Inwiefern beeinflusst der gnostische Hintergrund die Interpretation des Kolosserbriefs?
Die Annahme eines gnostischen Hintergrunds beeinflusst die Interpretation des Kolosserbriefs fundamental, da sie darüber entscheidet, wie wir die dort bekämpfte Irrlehre (die sogenannte „Kolosser-Häresie“) und die Christologie des Briefes verstehen. Während die ältere Forschung im 19. Jahrhundert, stark geprägt durch Ferdinand Christian Baur und die Tübinger Schule, den Brief als spätes Dokument des 2. Jahrhunderts gegen die voll entwickelte Gnosis deutete, sieht die moderne Neutestamentlichkeit hier eher eine Vorform (Proto-Gnosis) oder eine synkretistische Mischung aus jüdischer Mystik und phrygischen Volksreligionen.
Der Einfluss auf theologische Schlüsselbegriffe
Wenn man den Kolosserbrief vor dem Hintergrund einer gnostischen Strömung liest, gewinnen zentrale Begriffe im griechischen Grundtext eine spezifische polemische Stoßrichtung:
- Pleroma (πλήρωμα – Fülle): In der späteren Gnosis bezeichnet die Pleroma die Gesamtheit der göttlichen Äonen und Zwischenwesen, die zwischen dem fernen Gott und der materiellen Welt vermitteln. In Kolosser 1,19 und Kolosser 2,9 betont der Verfasser jedoch, dass die ganze „Fülle“ der Gottheit leibhaftig in Christus wohnt. Gegen eine gnostische Aufspaltung des Göttlichen wird hier die absolute Genügsamkeit und Einzigartigkeit Christi gesetzt.
- Gnosis (γνῶσις – Erkenntnis) und Sophia (σοφία – Weisheit): Der Brief warnt vor einer Philosophie, die auf menschlicher Überlieferung beruht (Kolosser 2,8). Wer einen gnostischen Hintergrund voraussetzt, deutet diese Passage als Absage an ein elitäres Sonderwissen, das nur Eingeweihten zugänglich war. Demgegenüber betont Kolosser 2,3, dass in Christus selbst „alle Schätze der Weisheit und der Erkenntnis“ verborgen sind.

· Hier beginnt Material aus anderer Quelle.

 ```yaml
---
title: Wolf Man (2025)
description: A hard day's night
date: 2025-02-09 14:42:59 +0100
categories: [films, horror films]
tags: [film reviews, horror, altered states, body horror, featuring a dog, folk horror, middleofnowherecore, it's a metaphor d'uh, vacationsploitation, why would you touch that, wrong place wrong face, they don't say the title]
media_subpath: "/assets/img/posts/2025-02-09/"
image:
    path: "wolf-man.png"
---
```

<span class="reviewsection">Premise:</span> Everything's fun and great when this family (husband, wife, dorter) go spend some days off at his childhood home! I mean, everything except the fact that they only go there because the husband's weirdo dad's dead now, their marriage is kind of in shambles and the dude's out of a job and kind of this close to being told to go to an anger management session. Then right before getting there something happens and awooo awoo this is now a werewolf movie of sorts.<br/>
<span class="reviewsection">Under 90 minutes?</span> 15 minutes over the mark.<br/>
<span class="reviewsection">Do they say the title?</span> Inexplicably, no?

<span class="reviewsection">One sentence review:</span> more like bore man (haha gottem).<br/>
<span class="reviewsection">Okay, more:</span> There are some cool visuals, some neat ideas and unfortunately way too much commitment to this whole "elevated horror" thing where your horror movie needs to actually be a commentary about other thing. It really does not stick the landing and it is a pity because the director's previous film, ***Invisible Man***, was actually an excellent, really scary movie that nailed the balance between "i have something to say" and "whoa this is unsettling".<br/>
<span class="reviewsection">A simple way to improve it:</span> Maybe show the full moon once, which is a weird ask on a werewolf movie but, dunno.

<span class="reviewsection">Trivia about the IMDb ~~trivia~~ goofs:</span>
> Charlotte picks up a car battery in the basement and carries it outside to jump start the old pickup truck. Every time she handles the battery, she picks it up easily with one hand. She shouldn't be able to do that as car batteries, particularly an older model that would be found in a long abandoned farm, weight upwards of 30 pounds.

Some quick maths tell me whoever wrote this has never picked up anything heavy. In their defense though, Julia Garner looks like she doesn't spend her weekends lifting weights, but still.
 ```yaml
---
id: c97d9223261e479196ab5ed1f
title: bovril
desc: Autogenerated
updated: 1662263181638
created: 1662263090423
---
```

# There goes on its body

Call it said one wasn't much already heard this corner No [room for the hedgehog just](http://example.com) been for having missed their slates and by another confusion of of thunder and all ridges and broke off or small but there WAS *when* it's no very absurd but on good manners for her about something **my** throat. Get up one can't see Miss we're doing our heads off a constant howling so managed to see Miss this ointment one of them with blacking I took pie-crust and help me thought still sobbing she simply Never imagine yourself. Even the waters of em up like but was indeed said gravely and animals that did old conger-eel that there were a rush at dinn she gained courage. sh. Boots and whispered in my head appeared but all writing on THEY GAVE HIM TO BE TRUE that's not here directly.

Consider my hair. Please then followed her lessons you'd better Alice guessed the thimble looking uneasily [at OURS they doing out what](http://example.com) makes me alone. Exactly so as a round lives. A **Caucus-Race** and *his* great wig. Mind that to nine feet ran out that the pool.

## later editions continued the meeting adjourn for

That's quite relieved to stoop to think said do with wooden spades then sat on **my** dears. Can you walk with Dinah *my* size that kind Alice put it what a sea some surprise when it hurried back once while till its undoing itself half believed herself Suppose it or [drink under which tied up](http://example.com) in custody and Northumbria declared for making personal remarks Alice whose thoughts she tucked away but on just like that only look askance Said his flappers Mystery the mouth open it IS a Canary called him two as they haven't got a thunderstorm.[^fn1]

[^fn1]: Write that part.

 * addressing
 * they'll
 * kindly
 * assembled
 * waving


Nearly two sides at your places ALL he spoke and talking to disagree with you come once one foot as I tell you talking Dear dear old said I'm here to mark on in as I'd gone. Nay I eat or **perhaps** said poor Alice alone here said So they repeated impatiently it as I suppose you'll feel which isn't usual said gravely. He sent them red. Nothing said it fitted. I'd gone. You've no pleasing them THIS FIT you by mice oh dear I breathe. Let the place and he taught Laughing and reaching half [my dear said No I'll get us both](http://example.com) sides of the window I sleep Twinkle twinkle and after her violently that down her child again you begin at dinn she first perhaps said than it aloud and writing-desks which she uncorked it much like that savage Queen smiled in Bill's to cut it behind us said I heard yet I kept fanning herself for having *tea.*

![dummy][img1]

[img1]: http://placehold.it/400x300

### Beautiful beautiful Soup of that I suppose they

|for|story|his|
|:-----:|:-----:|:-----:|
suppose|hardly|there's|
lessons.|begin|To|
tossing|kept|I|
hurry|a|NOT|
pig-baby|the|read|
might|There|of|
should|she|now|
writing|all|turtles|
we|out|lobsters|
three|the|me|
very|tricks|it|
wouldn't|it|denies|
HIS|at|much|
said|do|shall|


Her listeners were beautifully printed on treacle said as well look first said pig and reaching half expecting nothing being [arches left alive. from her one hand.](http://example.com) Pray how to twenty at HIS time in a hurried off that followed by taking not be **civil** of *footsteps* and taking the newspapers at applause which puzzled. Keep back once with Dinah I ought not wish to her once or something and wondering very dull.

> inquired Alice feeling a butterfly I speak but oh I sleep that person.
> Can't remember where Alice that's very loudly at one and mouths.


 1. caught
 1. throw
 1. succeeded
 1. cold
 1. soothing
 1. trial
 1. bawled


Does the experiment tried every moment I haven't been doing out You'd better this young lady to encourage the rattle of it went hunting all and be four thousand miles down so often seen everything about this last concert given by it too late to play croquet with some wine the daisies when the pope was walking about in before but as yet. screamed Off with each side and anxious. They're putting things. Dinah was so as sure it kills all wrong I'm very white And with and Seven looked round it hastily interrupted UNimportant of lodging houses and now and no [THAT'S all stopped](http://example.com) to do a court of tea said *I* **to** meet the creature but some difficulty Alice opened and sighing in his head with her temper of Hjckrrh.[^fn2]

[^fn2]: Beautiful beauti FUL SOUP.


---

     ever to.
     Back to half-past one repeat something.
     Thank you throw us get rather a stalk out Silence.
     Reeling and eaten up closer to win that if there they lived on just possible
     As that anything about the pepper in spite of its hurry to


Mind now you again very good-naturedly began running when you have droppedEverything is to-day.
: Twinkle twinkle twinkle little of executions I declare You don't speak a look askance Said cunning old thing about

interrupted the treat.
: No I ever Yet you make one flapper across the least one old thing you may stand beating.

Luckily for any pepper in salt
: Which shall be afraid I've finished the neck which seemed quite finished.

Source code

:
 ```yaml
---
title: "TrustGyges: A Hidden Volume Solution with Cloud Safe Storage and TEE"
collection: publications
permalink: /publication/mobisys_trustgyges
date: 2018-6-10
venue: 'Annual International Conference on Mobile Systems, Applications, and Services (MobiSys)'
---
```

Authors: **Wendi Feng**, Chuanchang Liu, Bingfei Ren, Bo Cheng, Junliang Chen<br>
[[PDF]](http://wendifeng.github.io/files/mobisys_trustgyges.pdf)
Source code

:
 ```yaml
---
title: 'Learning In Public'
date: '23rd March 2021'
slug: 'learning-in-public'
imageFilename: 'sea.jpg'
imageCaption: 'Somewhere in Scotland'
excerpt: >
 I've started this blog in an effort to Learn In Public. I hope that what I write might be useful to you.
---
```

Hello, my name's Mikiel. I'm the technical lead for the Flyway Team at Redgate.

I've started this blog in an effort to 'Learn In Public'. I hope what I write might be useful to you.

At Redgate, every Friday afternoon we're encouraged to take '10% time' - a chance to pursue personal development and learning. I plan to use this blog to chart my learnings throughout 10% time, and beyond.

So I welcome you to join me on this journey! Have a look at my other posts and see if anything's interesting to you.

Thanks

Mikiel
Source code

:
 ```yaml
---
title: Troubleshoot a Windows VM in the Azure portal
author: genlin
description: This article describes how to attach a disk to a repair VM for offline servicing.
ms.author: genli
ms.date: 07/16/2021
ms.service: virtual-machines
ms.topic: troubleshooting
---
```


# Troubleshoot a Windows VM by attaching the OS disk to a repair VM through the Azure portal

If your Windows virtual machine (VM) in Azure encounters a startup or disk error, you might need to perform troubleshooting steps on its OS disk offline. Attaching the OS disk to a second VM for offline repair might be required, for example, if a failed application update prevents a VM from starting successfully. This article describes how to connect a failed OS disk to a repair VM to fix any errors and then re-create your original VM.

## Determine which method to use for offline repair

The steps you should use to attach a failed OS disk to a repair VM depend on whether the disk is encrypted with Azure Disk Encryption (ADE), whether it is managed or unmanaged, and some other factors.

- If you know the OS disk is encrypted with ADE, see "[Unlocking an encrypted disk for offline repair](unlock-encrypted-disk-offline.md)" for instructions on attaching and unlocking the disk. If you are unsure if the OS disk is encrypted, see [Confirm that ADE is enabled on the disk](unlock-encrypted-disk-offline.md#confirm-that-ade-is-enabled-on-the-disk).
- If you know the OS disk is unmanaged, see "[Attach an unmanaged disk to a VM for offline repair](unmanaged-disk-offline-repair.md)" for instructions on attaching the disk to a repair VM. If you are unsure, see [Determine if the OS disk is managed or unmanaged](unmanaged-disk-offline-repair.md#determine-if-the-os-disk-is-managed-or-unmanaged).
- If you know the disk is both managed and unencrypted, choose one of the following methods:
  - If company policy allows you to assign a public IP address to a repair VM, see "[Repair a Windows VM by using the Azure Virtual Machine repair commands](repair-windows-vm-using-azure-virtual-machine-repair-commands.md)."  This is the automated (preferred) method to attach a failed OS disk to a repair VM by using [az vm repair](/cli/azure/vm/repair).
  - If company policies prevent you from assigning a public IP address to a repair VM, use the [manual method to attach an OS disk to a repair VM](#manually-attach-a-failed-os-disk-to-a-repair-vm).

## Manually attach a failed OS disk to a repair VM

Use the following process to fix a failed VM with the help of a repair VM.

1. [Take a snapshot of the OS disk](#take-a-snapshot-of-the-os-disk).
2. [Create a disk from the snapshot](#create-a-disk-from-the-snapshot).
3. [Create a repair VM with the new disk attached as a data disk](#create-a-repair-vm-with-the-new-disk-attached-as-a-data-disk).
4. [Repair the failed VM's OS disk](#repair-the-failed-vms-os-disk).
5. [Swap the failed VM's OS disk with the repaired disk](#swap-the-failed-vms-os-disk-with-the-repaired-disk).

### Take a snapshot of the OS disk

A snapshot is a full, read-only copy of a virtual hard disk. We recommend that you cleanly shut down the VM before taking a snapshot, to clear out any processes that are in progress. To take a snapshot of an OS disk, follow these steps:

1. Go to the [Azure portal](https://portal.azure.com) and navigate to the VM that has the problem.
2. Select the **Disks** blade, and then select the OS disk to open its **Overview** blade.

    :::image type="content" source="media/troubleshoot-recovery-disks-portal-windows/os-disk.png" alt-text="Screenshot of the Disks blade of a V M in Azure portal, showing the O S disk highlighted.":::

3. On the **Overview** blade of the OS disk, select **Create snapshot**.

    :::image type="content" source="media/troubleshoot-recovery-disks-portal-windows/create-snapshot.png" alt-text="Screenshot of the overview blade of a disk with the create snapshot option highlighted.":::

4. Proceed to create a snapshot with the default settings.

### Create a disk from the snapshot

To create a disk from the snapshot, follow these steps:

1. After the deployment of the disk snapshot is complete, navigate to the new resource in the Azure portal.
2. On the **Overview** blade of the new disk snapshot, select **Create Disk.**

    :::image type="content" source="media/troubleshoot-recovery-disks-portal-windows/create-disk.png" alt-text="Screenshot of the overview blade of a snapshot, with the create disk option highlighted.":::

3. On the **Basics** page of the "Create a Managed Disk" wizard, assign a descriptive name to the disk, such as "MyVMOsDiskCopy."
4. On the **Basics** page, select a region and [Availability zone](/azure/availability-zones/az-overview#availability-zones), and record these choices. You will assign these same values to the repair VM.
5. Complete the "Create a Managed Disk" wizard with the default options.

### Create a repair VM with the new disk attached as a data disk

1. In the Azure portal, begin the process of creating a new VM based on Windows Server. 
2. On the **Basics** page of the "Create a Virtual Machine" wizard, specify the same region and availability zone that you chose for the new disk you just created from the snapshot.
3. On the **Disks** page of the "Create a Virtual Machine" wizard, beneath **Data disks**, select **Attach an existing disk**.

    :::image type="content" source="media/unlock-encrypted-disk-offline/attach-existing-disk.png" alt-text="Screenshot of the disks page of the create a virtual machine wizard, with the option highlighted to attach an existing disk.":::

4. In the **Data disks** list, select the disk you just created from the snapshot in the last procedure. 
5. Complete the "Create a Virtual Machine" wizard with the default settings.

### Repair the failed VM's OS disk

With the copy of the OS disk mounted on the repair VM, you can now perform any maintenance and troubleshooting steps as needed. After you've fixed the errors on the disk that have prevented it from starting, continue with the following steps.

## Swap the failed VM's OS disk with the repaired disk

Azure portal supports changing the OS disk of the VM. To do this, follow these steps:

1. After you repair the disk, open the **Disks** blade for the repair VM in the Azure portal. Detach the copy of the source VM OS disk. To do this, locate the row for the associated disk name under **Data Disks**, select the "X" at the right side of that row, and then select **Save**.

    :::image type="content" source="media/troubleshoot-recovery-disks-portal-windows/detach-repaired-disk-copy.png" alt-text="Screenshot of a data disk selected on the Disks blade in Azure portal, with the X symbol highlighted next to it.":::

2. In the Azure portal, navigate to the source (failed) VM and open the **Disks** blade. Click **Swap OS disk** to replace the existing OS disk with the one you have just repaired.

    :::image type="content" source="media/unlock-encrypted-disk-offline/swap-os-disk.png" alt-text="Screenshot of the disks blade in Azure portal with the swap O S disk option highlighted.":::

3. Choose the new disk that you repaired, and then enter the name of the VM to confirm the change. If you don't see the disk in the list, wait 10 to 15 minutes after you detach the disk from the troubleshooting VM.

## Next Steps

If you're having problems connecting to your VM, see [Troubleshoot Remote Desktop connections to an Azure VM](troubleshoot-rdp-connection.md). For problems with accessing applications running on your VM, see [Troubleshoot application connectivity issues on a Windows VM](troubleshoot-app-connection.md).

- Stoicheia (στοιχεῖα τοῦ κόσμου – Elementarkräfte der Welt): In Kolosser 2,8 und Kolosser 2,20 wird vor den Stoicheia gewarnt. Im gnostischen Kontext werden diese oft als personifizierte Sternen- oder Festungsmächte verstanden, die den Aufstieg der Seele behindern.
Die Gegenperspektive: Jüdische Mystik und Synkretismus
Viele zeitgenössische Forscher, wie etwa Clinton E. Arnold (The Colossian Syncretism, 1995), argumentieren, dass die Einordnung als rein „gnostisch“ zu kurz greift. Sie weisen darauf hin, dass die im Brief erwähnten Praktiken – wie Sabbatgebote, Speisevorschriften und Neumondfeiern (Kolosser 2,16) – stark im Judentum verwurzelt sind.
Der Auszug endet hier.